アンケートによって得られるメリットは多岐にわたります。
- 各福利厚生制度の利用状況と満足度を数値化できる
- 従業員が本当に求めている制度を把握できる
- 利用率が低い制度の原因を特定できる
- 従業員の声を反映した制度改善につなげられる
- 「会社が自分たちの声を大切にしている」という意識が醸成される
効果的な福利厚生アンケートの設計方法
従業員満足度や福利厚生制度の改善に向けたアンケートを作成する際は、以下のステップに沿って進めることでより有効なデータを収集できます。
1. アンケートの目的を明確にする
最初に、アンケートで何を知りたいのかを明確にしましょう。目的によって設問の内容や深堀りするポイントが変わってきます。主な目的としては次のようなものが考えられます。
- 現行の福利厚生制度の認知度と利用状況を把握する
- 各制度に対する満足度と改善要望を収集する
- 未導入だが従業員が希望する福利厚生を探る
- 制度を利用する際の障壁を特定する
複数の目的を持たせることもできますが、焦点を絞りすぎると必要な情報が得られず、広げすぎると回答者の負担が増すため、バランスが重要です。
2. 効果的な設問を設計する
回答率と回答の質を高めるために、設問設計では以下のポイントに注意しましょう。
▼適切な設問数
10〜15問程度が理想的です。長すぎるとアンケートの途中離脱率が高まります。
▼回答形式のバランス
- 選択式(単一・複数選択):客観的なデータ収集に適しています
- 評価式(5段階評価など):満足度や重要度の測定に有効です
- 自由記述式:具体的な意見や提案を集める際に活用します
バランスよく組み合わせることで、数値データと具体的な意見の両方を収集できます。
▼質問の構成例
- 基本属性(年齢層、勤続年数、家族構成など)
- 各福利厚生制度の認知度
- 利用状況と利用頻度
- 満足度評価
- 利用しない理由(該当する場合)
- 今後希望する制度
- 自由意見
3. 回答率を高める工夫
アンケートを実施しても回答率が低ければ、得られる情報は限定的です。回答率を向上させるための工夫として、以下の点を検討しましょう。

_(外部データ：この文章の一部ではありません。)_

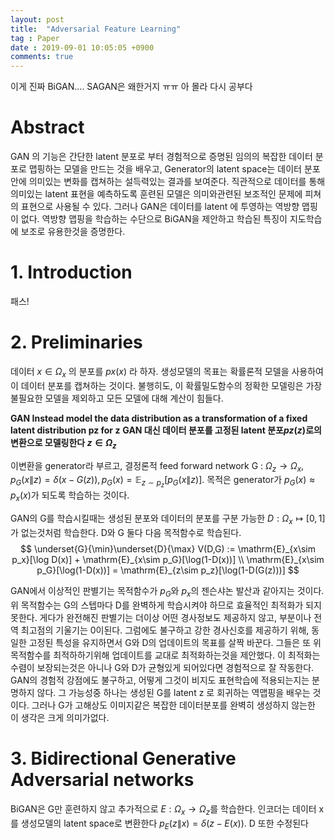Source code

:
 ```yaml
---
layout: post
title:  "Adversarial Feature Learning"
tag : Paper
date : 2019-09-01 10:05:05 +0900
comments: true
---
```


이게 진짜 BiGAN.... SAGAN은 왜한거지 ㅠㅠ
아 몰라 다시 공부다

# Abstract

GAN 의 기능은 간단한 latent 분포로 부터 경험적으로 증명된 임의의 복잡한 데이터 분포로 맵핑하는 모델을 만드는 것을 배우고, Generator의 latent space는 데이터 분포안에 의미있는 변화를 캡쳐하는 설득력있는 결과를 보여준다. 직관적으로 데이터를 통해 의미있는 latent 표현을 예측하도록 훈련된 모델은 의미와관련된 보조적인 문제에 피쳐의 표현으로 사용될 수 있다. 그러나 GAN은 데이터를 latent 에 투영하는 역방향 맵핑이 없다. 역방향 맵핑을 학습하는 수단으로 BiGAN을 제안하고 학습된 특징이 지도학습에 보조로 유용한것을 증명한다.

# 1. Introduction
패스!

# 2. Preliminaries
데이터 $x\in\Omega_x$ 의 분포를 $px(x)$ 라 하자. 생성모델의 목표는 확률론적 모델을 사용하여 이 데이터 분포를 캡쳐하는 것이다. 불행히도, 이 확률밀도함수의 정확한 모델링은 가장 불필요한 모델을 제외하고 모든 모델에 대해 계산이 힘들다.

**GAN Instead model the data distribution as a transformation of a fixed latent distribution pz for z**
**GAN 대신 데이터 분포를 고정된 latent 분포$pz(z)$로의 변환으로 모델링한다 $z\in\Omega_z$**

이변환을 generator라 부르고, 결정론적 feed forward network G : $\Omega_z \to \Omega_x$, $p_G(x\|z) = \delta(x-G(z)), p_G(x) = \mathbb{E}_{z\sim p_z}[p_G(x\|z)]$. 목적은 generator가 $p_G(x) \approx p_x(x)$가 되도록 학습하는 것이다.

GAN의 G를 학습시킬때는 생성된 분포와 데이터의 분포를 구분 가능한 $D:\Omega_x\mapsto [0,1]$가 없는것처럼 학습한다. D와 G 둘다 다음 목적함수로 학습된다.
$$
\underset{G}{\min}\underset{D}{\max} V(D,G) := \mathrm{E}_{x\sim p_x}[\log D(x)] + \mathrm{E}_{x\sim p_G}[\log(1-D(x))] \\
\mathrm{E}_{x\sim p_G}[\log(1-D(x))] = \mathrm{E}_{z\sim p_z}[\log(1-D(G(z)))]
$$

GAN에서 이상적인 판별기는 목적함수가 $p_G$와 $p_x$의 젠슨샤논 발산과 같아지는 것이다.
위 목적함수는 G의 스텝마다 D를 완벽하게 학습시켜야 하므로 효율적인 최적화가 되지 못한다.
게다가 완전해진 판별기는 더이상 어떤 경사정보도 제공하지 않고, 부분이나 전역 최고점의 기울기는 0이된다. 그럼에도 불구하고 강한 경사신호를 제공하기 위해, 동일한 고정된 특성을 유지하면서 G와 D의 업데이트의 목표를 살짝 바꾼다. 그들은 또 위 목적함수를 최적하하기위해 업데이트를 교대로 최적화하는것을 제안했다. 이 최적화는 수렴이 보장되는것은 아니나 G와 D가 균형있게 되어있다면 경험적으로 잘 작동한다.
GAN의 경험적 강점에도 불구하고, 어떻게 그것이 비지도 표현학습에 적용되는지는 분명하지 않다. 그 가능성중 하나는 생성된 G를 latent z 로 회귀하는 역맵핑을 배우는 것이다. 그러나 G가 고해상도 이미지같은 복잡한 데이터분포를 완벽히 생성하지 않는한 이 생각은 크게 의미가없다.

# 3. Bidirectional Generative Adversarial networks

BiGAN은 G만 훈련하지 않고 추가적으로 $E:\Omega_x \to \Omega_z$를 학습한다. 인코더는 데이터 x를 생성모델의 latent space로 변환한다 $p_E(z\|x) = \delta(z-E(x))$.
D 또한 수정된다




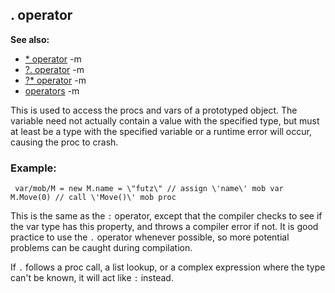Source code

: ## . operator
**See also:**
*   [* operator](/ref/operator/:.md) -m
*   [?. operator](/ref/operator/%3f%2e.md) -m
*   [?* operator](/ref/operator/%3f:.md) -m
*   [operators](/ref/operator.md) -m

This is used to access the procs and vars of a prototyped
object. The variable need not actually contain a value with the
specified type, but must at least be a type with the specified variable
or a runtime error will occur, causing the proc to crash.
### Example:

```
 var/mob/M = new M.name = \"futz\" // assign \'name\' mob var
M.Move(0) // call \'Move()\' mob proc 
```
 

This is the
same as the `:` operator, except that the compiler checks to see if the
var type has this property, and throws a compiler error if not. It is
good practice to use the `.` operator whenever possible, so more
potential problems can be caught during compilation. 

If `.`
follows a proc call, a list lookup, or a complex expression where the
type can\'t be known, it will act like `:` instead.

- 匿名性の確保 従業員が本音で回答できるよう、匿名でのアンケート実施を基本とします。部署や役職などの属性情報を収集する場合も、個人が特定されないレベルにとどめるべきです。
- 回答へのインセンティブを用意 回答者への特典を用意することで参加意欲を高められます。(例えば、福利厚生ポイントの付与や抽選での景品プレゼント、少額のギフト券配布など)
- 回答のしやすさ
他にも、以下のような工夫が効果的でしょう。
- スマートフォンからも回答しやすいフォーマット
- 業務時間内に解答できる環境の提供
- 回答期間の十分な確保(2週間程度)
アンケート結果の分析と福利厚生の改善方法
アンケートの実施後は、結果を適切に分析し、具体的な改善につなげることが重要です。
低利用の原因分析と対策
福利厚生の利用率が低い原因は様々です。アンケート結果から特定された原因別に、以下のような対策を検討しましょう。
認知度不足の場合
- 社内ポータルサイトでの定期的な情報発信
- 新入社員オリエンテーションでの丁寧な説明
- 福利厚生制度ガイドブックの作成と配布
- 定期的なリマインドメールの送信
利用手続きの煩雑さが原因の場合
- オンライン申請システムの導入
- 申請フローの簡素化
- ワンストップの窓口設置
- スマートフォンアプリでの申請対応
制度自体の魅力不足が原因の場合
- 従業員のニーズに合った新制度の導入既存制度の条件見直し(金額、対象範囲など)
- 選択型福利厚生(カフェテリアプラン)の検討ライフステージに合わせた制度設計
効果的な制度改善の進め方
アンケート結果を基に福利厚生制度を改善する際には、以下のプロセスで進めるとより効果的です。
1. 優先順位の決定:利用率や満足度、要望の多さなどを基準に、改善すべき制度の優先順位を決めます。
2. リソースの最適配分:人気の高い制度への予算配分を増やす一方、利用の少ない制度は縮小または廃止を検討し、リソースの最適化を図ります。
3. 改善案の策定と実行:具体的な改善策を策定し、スケジュールを決めて実行します。大きな変更は段階的に導入するのが望ましいでしょう。
4. 効果測定と継続的改善:改善後も定期的にアンケートを実施し、変化を追跡します。6カ月〜1年ごとの定点観測が効果的です。
専門の健康サーベイサービスの活用
従業員の健康状態を可視化するアンケートツールとして、専門のサーベイサービスも活用できます。キリンビバレッジのWellWaでは、健康状態の変化を可視化するためのサーベイと改善提案のサービスを提供しています。
サーベイ・分析
睡眠時間、食生活、運動習慣、メンタルヘルスなど、幅広い健康項目についてアンケート調査を実施できます。従業員一人ひとりの生活習慣や健康リスクを分析することが可能です。福利厚生制度の効果を定量的に評価できるため、健康経営のPDCAを回すうえで役立ちます。
改善提案
アンケート結果に基づいて、キリンビバレッジのWellWaの専門スタッフが職場環境や生活習慣の改善につながるアドバイスを提供します。たとえば、栄養バランスの取れた食事提案やストレス軽減策など、実行可能なアクションが提示されるため、従業員の行動変容を促しやすくなります。
まとめ
福利厚生の利用率を高め、従業員満足度を向上させるためには、適切に設計された従業員アンケートが欠かせません。アンケートを通じて収集した従業員の声を制度設計に反映させることで、より効果的な福利厚生を実現できます。
従業員満足度の向上と企業の競争力強化に向けて、今日からアンケートを活用した福利厚生の改善に取り組んでみてはいかがでしょうか。